-------- Record set --------

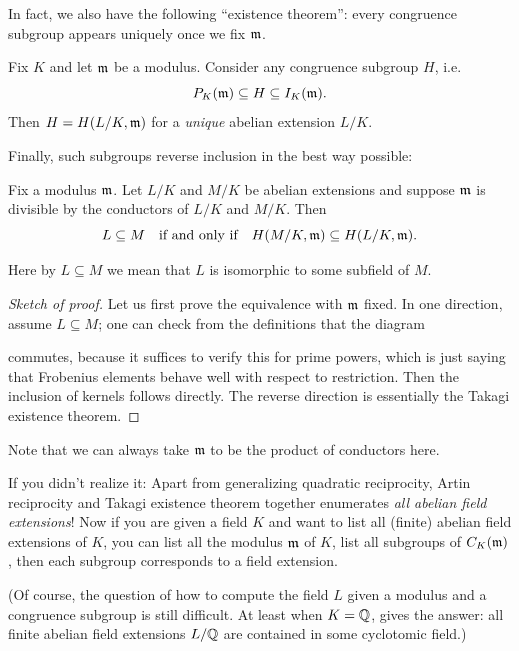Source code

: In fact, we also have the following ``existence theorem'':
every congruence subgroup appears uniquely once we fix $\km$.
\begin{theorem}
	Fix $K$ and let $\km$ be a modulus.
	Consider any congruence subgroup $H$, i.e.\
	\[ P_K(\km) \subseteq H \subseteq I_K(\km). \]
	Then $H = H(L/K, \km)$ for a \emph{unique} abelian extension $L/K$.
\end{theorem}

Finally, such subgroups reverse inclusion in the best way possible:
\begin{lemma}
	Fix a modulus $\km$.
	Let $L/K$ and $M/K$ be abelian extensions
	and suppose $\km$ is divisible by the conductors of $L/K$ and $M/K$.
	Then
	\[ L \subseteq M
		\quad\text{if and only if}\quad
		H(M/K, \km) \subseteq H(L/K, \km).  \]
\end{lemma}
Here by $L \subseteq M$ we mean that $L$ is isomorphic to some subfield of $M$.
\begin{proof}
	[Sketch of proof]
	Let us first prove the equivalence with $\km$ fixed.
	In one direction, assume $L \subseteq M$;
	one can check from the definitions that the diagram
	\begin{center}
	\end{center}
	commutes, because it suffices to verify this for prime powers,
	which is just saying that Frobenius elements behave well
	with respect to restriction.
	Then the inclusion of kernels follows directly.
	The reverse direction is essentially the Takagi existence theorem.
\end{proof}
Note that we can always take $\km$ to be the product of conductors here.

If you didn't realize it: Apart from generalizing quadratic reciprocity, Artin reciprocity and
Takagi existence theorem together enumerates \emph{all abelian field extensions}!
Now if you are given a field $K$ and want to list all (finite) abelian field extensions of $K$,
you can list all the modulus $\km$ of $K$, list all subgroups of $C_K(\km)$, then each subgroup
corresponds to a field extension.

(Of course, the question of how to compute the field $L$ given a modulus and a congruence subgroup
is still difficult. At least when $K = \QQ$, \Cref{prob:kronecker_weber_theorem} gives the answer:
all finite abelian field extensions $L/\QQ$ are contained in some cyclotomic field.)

--------
-------- Record set --------

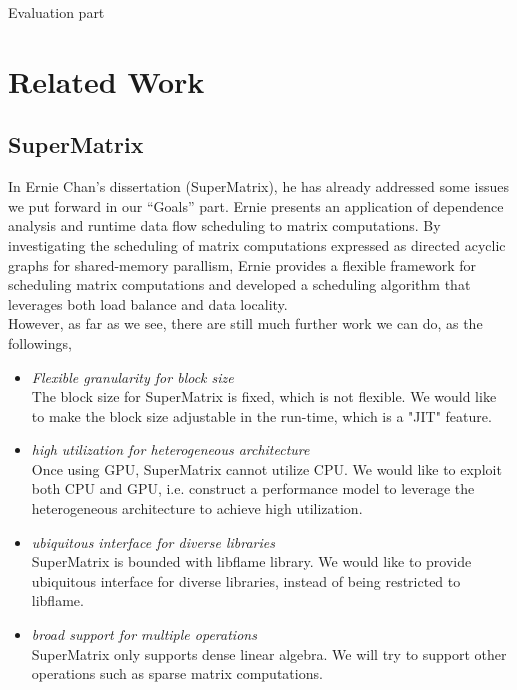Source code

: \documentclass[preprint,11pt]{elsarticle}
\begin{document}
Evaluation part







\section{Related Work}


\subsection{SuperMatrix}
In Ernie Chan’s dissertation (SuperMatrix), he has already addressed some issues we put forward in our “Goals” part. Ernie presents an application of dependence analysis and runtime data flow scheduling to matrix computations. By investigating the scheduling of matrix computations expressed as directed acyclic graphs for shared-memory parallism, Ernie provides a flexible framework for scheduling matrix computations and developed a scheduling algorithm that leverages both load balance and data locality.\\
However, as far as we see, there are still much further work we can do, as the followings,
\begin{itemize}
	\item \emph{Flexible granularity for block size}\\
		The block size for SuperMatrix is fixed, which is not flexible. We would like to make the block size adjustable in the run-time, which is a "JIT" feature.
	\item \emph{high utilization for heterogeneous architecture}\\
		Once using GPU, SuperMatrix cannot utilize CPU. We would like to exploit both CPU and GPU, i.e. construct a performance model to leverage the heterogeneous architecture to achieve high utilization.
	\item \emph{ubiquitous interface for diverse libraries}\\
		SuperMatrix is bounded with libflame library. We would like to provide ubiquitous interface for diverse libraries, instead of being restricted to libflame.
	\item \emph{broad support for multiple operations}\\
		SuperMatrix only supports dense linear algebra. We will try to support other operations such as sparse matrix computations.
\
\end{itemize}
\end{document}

--------
-------- Record set --------

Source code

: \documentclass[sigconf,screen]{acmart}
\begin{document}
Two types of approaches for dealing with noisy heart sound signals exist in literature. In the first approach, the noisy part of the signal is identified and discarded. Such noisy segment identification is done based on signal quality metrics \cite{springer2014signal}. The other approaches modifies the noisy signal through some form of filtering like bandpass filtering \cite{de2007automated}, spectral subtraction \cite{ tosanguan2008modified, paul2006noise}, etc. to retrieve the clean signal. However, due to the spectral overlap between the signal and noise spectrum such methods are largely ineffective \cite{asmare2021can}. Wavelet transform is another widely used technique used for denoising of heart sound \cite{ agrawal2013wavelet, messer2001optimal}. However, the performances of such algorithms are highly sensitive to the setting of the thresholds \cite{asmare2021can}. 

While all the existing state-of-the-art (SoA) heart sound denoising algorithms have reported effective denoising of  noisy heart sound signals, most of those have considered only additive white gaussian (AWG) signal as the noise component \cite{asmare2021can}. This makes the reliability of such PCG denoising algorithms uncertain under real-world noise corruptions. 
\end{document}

--------

-- Directions --
Beginning at the line above that contains "Let $L/K$ and $M/K$ be abelian extensions", return each line exactly through the line that contains "Let us first", and no others.

-- Exercise result --
	Let $L/K$ and $M/K$ be abelian extensions
	and suppose $\km$ is divisible by the conductors of $L/K$ and $M/K$.
	Then
	\[ L \subseteq M
		\quad\text{if and only if}\quad
		H(M/K, \km) \subseteq H(L/K, \km).  \]
\end{lemma}
Here by $L \subseteq M$ we mean that $L$ is isomorphic to some subfield of $M$.
\begin{proof}
	[Sketch of proof]
	Let us first prove the equivalence with $\km$ fixed.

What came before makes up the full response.